Le commentaire de Boyer suit, sans originalité, la chronologie des œuvres ; il abonde même dans l’idée d’un Du Bellay toujours second de Ronsard, copieur de Speroni, d’un poète, agréable pétraquisant, mais dont la poésie aurait un “aspect quelque peu décharné”, lecture au premier degré d’un œuvre que seul lira sans doute en profondeur, mais pourquoi avec tant d’obscurités, Michel Deguy, en son Tombeau pour Du Bellay, quinze ans plus tard en 1973.
Bref, pour Boyer comme pour ses prédécesseurs, avec plus de nuances, là où passe Joachim, d’autres sont déjà passés. Mais pour le "jeune" lecteur d'alors, l'avancée critique est certaine et Boyer souligne bien l'importance de "Défense et illustration de la langue fançaise", même s'il souligne fortement les talents de copiste de Joachim. À l'époque,...celle de Joachim, le concept d'auteur n'est pas encore assorti de droits inaliénables et le terme "plagiat" a-t-il quelque sens ? Le TLFI atteste l'usage entre 1680 et 1690.

Montaigne, lui, ne mesura point l’un à l’aune de l’autre

...depuis que Ronsard et Du Bellay ont donné crédit à notre poésie française, je ne vois si petit apprenti qui n’enfle des mots, qui ne range les cadences à peu près comme eux. Pour le vulgaire, il ne fut jamais tant de poètes... (mais) ils demeurent bien court à imiter les riches descriptions de l’un et les délicates inventions de l’autre.
livre I, ch. XXVI
...aux parties en quoi Ronsard et Du Bellay excellent , je ne les trouve guère éloignés de la perfection ancienne.
livre II, ch XVII



Donc, après Villon, le blogueur de la fuite et du don, voilà le blogueur nostalgique du voyage, mais aussi le chroniqueur acerbe - en avril de cette année, le billet n’eût point déparé de la une de certains quotidiens :

LXXXI
Un conclave
Il fait bon voir (Paschal) un conclave serré,
Et l'une chambre à l'autre egalement voisine
D'antichambre servir, de salle, & de cuisine,
En un petit recoing de dix pieds en carré :

Il fait bon voir autour le palais emmuré,
Et briguer là dedans ceste troppe divine,
L'un par ambition, l'autre par bonne mine,
Et par despit de l'un, estre l'autre adoré :

Il fait bon voir dehors toute la ville en armes,
Crier le Pape est fait, donner de faulx alarmes,
Saccager un palais : mais plus que tout cela

Fait bon voir, qui de l'un, qui de l'autre se vante,
Qui met pour cestui-cy, qui met pour cestui-la,
Et pour moins d'un escu dix Cardinaux en vente.
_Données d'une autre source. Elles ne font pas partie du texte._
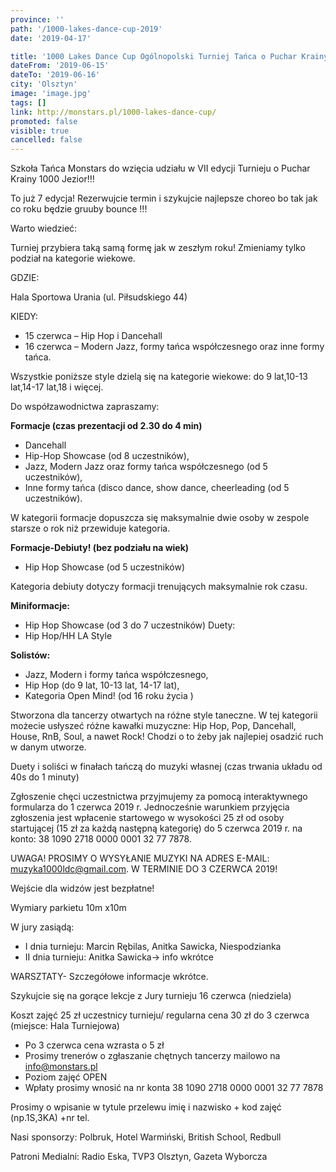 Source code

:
 ```yaml
---
province: ''
path: '/1000-lakes-dance-cup-2019'
date: '2019-04-17'

title: '1000 Lakes Dance Cup Ogólnopolski Turniej Tańca o Puchar Krainy 1000 Jezior'
dateFrom: '2019-06-15'
dateTo: '2019-06-16'
city: 'Olsztyn'
image: 'image.jpg'
tags: []
link: http://monstars.pl/1000-lakes-dance-cup/
promoted: false
visible: true
cancelled: false
---
```

Szkoła Tańca Monstars do wzięcia udziału w VII edycji Turnieju o Puchar Krainy 1000 Jezior!!!

To już 7 edycja! Rezerwujcie termin i szykujcie najlepsze choreo bo tak jak co roku będzie gruuby bounce !!!

Warto wiedzieć:

Turniej przybiera taką samą formę jak w zeszłym roku! Zmieniamy tylko podział na kategorie wiekowe.

GDZIE:

Hala Sportowa Urania (ul. Piłsudskiego 44)

KIEDY:
- 15 czerwca – Hip Hop i Dancehall
- 16 czerwca – Modern Jazz, formy tańca współczesnego oraz inne formy tańca.

Wszystkie poniższe style dzielą się na kategorie wiekowe:
do 9 lat,10-13 lat,14-17 lat,18 i więcej.

Do współzawodnictwa zapraszamy:

**Formacje (czas prezentacji od 2.30 do 4 min)**
- Dancehall
- Hip-Hop Showcase (od 8 uczestników),
- Jazz, Modern Jazz oraz formy tańca współczesnego (od 5 uczestników),
- Inne formy tańca (disco dance, show dance, cheerleading (od 5 uczestników).

W kategorii formacje dopuszcza się maksymalnie dwie osoby w zespole starsze o rok niż przewiduje kategoria.

**Formacje-Debiuty! (bez podziału na wiek)**
- Hip Hop Showcase (od 5 uczestników)

Kategoria debiuty dotyczy formacji trenujących maksymalnie rok czasu.

**Miniformacje:**
- Hip Hop Showcase (od 3 do 7 uczestników)
Duety:
- Hip Hop/HH LA Style

**Solistów:**
- Jazz, Modern i formy tańca współczesnego,
- Hip Hop (do 9 lat, 10-13 lat, 14-17 lat),
- Kategoria Open Mind! (od 16 roku życia )

Stworzona dla tancerzy otwartych na różne style taneczne. W tej kategorii możecie usłyszeć różne kawałki muzyczne: Hip Hop, Pop, Dancehall, House, RnB, Soul, a nawet Rock! Chodzi o to żeby jak najlepiej osadzić ruch w danym utworze.

Duety i soliści w finałach tańczą do muzyki własnej (czas trwania układu od 40s do 1 minuty)

Zgłoszenie chęci uczestnictwa przyjmujemy za pomocą interaktywnego formularza do 1 czerwca 2019 r. Jednocześnie warunkiem przyjęcia zgłoszenia jest wpłacenie startowego w wysokości 25 zł od osoby startującej (15 zł za każdą następną kategorię) do 5 czerwca 2019 r. na konto:
38 1090 2718 0000 0001 32 77 7878.

UWAGA! PROSIMY O WYSYŁANIE MUZYKI NA ADRES E-MAIL: muzyka1000ldc@gmail.com. W TERMINIE DO 3 CZERWCA 2019!

Wejście dla widzów jest bezpłatne!

Wymiary parkietu 10m x10m

W jury zasiądą:
- I dnia turnieju: Marcin Rębilas, Anitka Sawicka, Niespodzianka
- II dnia turnieju: Anitka Sawicka-> info wkrótce

WARSZTATY- Szczegółowe informacje wkrótce.

Szykujcie się na gorące lekcje z Jury turnieju 16 czerwca (niedziela)

Koszt zajęć 25 zł uczestnicy turnieju/ regularna cena 30 zł do 3 czerwca (miejsce: Hala Turniejowa)

- Po 3 czerwca cena wzrasta o 5 zł
- Prosimy trenerów o zgłaszanie chętnych tancerzy mailowo na info@monstars.pl
- Poziom zajęć OPEN
- Wpłaty prosimy wnosić na nr konta 38 1090 2718 0000 0001 32 77 7878

Prosimy o wpisanie w tytule przelewu imię i nazwisko + kod zajęć (np.1S,3KA) +nr tel.

Nasi sponsorzy: Polbruk, Hotel Warmiński, British School, Redbull

Patroni Medialni: Radio Eska, TVP3 Olsztyn, Gazeta Wyborcza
Suit de près le CXXXIII, mais nous allons de Rome à Venise,


Il fait bon voir (Magny) ces Couillons magnifiques,
Leur superbe Arcenal, leurs vaisseaux, leur abbord.
Leur sainct Marc, leur palais, leur Realte, leur port,
Leurs changes, leurs profitz, leur banque, & leurs trafiques :

Il fait bon voir le bec de leurs chapprons antiques,
Leurs robbes à grand' manche, & leurs bonnetz sans bord,
Leur parler tout grossier, leur gravité, leur port,
Et leurs sages advis aux affaires publiques.

Il fait bon voir de tout leur Senat balloter,
Il fait bon voir par tout leurs gondolles flotter,
Leurs femmes, leurs festins, leur vivre solitere :

Mais ce que lon en doit le meilleur estimer,
C'est quand ces vieux coquz vont espouser la mer,
Dont ilz sont les maris, & le Turc l'adultere.
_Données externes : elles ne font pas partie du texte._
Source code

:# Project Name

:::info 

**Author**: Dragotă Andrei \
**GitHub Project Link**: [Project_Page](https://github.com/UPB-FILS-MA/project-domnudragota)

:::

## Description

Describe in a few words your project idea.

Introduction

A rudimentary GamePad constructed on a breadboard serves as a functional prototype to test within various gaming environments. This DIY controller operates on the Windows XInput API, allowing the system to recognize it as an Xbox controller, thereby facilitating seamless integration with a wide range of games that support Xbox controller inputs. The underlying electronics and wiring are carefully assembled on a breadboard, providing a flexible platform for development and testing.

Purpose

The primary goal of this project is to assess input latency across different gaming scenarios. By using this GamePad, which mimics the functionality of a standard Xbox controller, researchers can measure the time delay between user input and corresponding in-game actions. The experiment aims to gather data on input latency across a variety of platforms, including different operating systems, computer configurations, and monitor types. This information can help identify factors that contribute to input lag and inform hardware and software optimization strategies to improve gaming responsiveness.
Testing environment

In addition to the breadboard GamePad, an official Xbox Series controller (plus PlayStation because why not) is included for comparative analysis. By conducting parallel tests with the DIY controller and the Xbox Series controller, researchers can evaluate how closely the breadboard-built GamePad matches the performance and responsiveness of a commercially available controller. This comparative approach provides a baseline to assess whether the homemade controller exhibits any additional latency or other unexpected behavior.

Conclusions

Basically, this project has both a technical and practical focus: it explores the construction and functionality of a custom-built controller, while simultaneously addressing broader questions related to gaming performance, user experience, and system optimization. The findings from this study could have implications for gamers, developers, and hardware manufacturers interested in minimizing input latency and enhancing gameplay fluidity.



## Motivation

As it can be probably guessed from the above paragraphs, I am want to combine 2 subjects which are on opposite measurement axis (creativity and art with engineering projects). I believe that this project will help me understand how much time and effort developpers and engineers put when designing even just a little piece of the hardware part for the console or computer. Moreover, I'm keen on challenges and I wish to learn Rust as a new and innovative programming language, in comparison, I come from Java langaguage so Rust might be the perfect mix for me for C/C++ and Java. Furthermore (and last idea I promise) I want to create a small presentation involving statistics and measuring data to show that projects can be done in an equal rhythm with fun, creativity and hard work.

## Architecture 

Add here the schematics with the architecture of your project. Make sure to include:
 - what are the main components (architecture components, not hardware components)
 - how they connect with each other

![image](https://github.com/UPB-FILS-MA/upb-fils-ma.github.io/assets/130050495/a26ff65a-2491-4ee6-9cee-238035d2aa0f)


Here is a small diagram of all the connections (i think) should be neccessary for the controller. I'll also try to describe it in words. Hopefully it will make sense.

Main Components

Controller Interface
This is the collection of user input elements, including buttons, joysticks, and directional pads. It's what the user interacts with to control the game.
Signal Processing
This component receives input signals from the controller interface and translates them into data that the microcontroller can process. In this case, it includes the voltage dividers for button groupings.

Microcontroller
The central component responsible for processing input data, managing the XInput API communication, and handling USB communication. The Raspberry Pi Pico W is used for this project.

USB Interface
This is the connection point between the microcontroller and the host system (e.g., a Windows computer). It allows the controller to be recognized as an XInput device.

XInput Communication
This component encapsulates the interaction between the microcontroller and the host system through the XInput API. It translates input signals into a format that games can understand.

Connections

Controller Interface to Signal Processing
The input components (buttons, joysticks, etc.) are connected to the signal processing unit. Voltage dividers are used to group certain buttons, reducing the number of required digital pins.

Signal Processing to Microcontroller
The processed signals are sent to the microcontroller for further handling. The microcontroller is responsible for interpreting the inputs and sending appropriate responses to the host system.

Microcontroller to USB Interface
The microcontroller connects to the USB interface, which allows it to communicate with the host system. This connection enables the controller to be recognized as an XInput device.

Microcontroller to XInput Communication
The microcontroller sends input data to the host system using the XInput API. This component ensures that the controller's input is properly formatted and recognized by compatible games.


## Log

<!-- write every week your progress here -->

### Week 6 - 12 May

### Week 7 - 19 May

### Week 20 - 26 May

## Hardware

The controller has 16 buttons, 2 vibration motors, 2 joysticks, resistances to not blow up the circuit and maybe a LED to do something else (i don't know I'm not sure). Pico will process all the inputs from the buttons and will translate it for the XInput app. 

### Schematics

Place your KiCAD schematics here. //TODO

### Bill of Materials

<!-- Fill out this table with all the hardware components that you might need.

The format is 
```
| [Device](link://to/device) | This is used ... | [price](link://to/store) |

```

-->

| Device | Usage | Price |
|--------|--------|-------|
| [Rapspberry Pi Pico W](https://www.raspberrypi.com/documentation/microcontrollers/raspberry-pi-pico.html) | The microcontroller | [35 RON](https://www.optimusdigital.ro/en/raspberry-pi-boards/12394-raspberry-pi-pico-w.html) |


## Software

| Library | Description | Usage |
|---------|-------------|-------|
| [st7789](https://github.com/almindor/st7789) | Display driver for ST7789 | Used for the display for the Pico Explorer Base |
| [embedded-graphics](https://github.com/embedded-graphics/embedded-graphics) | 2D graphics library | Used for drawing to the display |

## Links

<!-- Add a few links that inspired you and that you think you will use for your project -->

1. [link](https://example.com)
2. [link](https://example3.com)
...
Il y a quelques saveurs à parcourir ces billets adressés à l’un ou l’autre de ses amis. N’y reconnaîtrait-on point certaines brèves que s’adressent sur la Toile certains compagnons de blogues ?

Deux scénarios surgissent dans l’imaginaire du lecteur.
L’impossible rencontre du théoricien de la langue et du philosophe & les folles(!) nuits d’amour de la Princesse et de son poète !

Quand Du Bellay écrit ce qui suit dans “Deffence et illustration”, c’est en 1549, Montaigne a seize ans. La camarde lui en aurait-elle laissé temps et loisir, trente-et-un ans après, Joachim eût pu lire la première édition des ESSAIS et son vœu eût été comblé :

Mais le temps viendra par aventure (et je supplie au Dieu très bon et très grand que ce soit de notre âge) que quelque bonne personne, non moins hardie qu'ingénieuse et savante, non ambitieuse, non craignant l'envie ou haine d'aucun, nous ôtera cette fausse persuasion, donnant à notre langue la fleur et le fruit des bonnes lettres.


Demeure encore la merveilleuse énigme des amours de l’Angevin.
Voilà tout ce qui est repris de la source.